Monday, May 6, 2019

Does Samba work well with Windows when case-sensitive names are enabled?



I want to have a *nix Samba share accessible by Windows clients.




Samba has an option to enable or disable filename case-sensitivity. Normally for windows access, this is disabled, so that fred==FRED=fReD.



However, this leads to one major gotcha, AFAICT:




  • On unix, you create two folders
    called "RODDY" and "roddy"

  • On Windows, you'll see both of the
    folders, but...


  • When you delete/rename/open one from Windows,
    you could end up
    deleting/renaming/etc either of them.
    You have no way of knowing which!.



So, my question is, how does Samba behave on windows if the case-sensitive flag is set "ON"? Can a user still see both folders, and have file operations work in a consistent manner?


Answer



It should be fine. Windows Explorer does a fine job of displaying filename case correctly. I use this in my smb.conf to make sure what I type in Explorer is what Samba uses (I set all of these per-share):




case sensitive = True
default case = lower
preserve case = yes
short preserve case = yes


I ran through a quick test (Samba 3.0.24 on the backend, WinXP on the front). Files were created on the samba server via an SSH session.

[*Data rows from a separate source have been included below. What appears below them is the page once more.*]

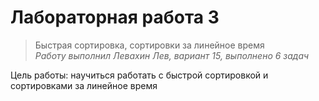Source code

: # Лабораторная работа 3
> Быстрая сортировка, сортировки за линейное время  
*Работу выполнил Левахин Лев, вариант 15, выполнено 6 задач*

Цель работы: научиться работать с быстрой сортировкой и сортировками за линейное время
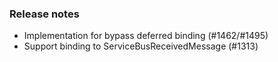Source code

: ### Release notes
<!-- Please add your release notes in the following format:
- My change description (#PR/#issue)
-->

- Implementation for bypass deferred binding (#1462/#1495)
- Support binding to ServiceBusReceivedMessage (#1313)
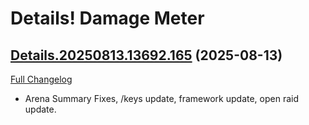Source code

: # Details! Damage Meter

## [Details.20250813.13692.165](https://github.com/Tercioo/Details-Damage-Meter/tree/Details.20250813.13692.165) (2025-08-13)
[Full Changelog](https://github.com/Tercioo/Details-Damage-Meter/compare/Details.20250811.13666.165...Details.20250813.13692.165) 

- Arena Summary Fixes, /keys update, framework update, open raid update.  

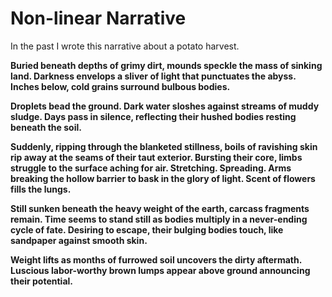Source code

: <h1>Non-linear Narrative</h1>

<p>In the past I wrote this narrative about a potato harvest.</p>

<p><strong>Buried beneath depths of grimy dirt, mounds speckle the mass of sinking land.
Darkness envelops a sliver of light that punctuates the abyss.
Inches below, cold grains surround bulbous bodies.

Droplets bead the ground. Dark water sloshes against streams of muddy sludge.
Days pass in silence, reflecting their hushed bodies resting beneath the soil.

Suddenly, ripping through the blanketed stillness, boils of ravishing skin rip away at the seams of their taut exterior.
Bursting their core, limbs struggle to the surface aching for air.
Stretching. Spreading. Arms breaking the hollow barrier to bask in the glory of light.
Scent of flowers fills the lungs.

Still sunken beneath the heavy weight of the earth, carcass fragments remain.
Time seems to stand still as bodies multiply in a never-ending cycle of fate.
Desiring to escape, their bulging bodies touch, like sandpaper against smooth skin.

Weight lifts as months of furrowed soil uncovers the dirty aftermath.
Luscious labor-worthy brown lumps appear above ground announcing their potential.
</strong>
</p>
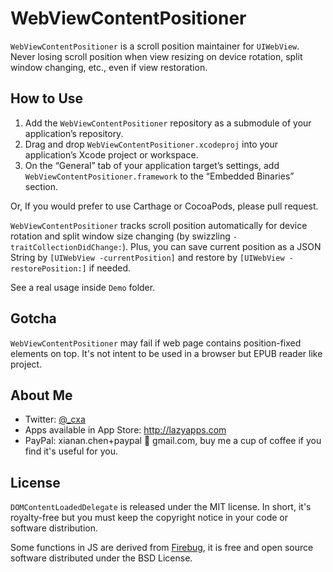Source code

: # WebViewContentPositioner

`WebViewContentPositioner` is a scroll position maintainer for `UIWebView`. Never losing scroll position when view resizing on device rotation, split window changing, etc., even if view restoration.

## How to Use

1. Add the `WebViewContentPositioner` repository as a submodule of your application’s repository.
2. Drag and drop `WebViewContentPositioner.xcodeproj` into your application’s Xcode project or workspace.
3. On the “General” tab of your application target’s settings, add `WebViewContentPositioner.framework` to the “Embedded Binaries” section.

Or, If you would prefer to use Carthage or CocoaPods, please pull request.

`WebViewContentPositioner` tracks scroll position automatically for device rotation and split window size changing (by swizzling `- traitCollectionDidChange:`). Plus, you can save current position as a JSON String by `[UIWebView -currentPosition]` and restore by `[UIWebView -restorePosition:]` if needed.

See a real usage inside `Demo` folder.


## Gotcha

`WebViewContentPositioner` may fail if web page contains position-fixed elements on top. It's not intent to be used in a browser but EPUB reader like project.

## About Me

* Twitter: [@_cxa](https://twitter.com/_cxa)
* Apps available in App Store: <http://lazyapps.com>
* PayPal: xianan.chen+paypal 📧 gmail.com, buy me a cup of coffee if you find it's useful for you.

## License

`DOMContentLoadedDelegate` is released under the MIT license. In short, it's royalty-free but you must keep the copyright notice in your code or software distribution.

Some functions in JS are derived from [Firebug](https://github.com/firebug/firebug), it is free and open source software distributed under the BSD License.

$ cd /some/samba/share/path
$ mkdir test

$ cd test

$ mkdir test1 TEST1
$ touch test1/foo TEST1/bar


After this, I browsed through my mapped drive to the test directory. I can see both "test1" and "TEST1" directories. I opened "test1" and saw the "foo" file. I opened "TEST1" and saw the "bar" file. So far so good.



Then I went back to the test directory, and in the Explorer window, renamed TEST1 to TEST2. Windows freaked slightly -- it renamed the folder, then showed BOTH folders as TEST2 -- appearing to have renamed both folders. But, in the SSH terminal, I checked:




$ ls
test1 TEST2


So Windows renamed the file, and Samba got the filename correctly. When I pressed F5 in the Explorer window to refresh the folder contents, the display changed to show the correct folder names.



Caveat: Linux filesystems allow some characters that Windows doesn't (like ":"). Samba has a "name mangling" option to turn those filenames into something Windows will like. If I make a file called "FA:23" in my SSH window, for example, Samba mangles the name to "F7T4H0~F" and that's what appears in the Explorer window.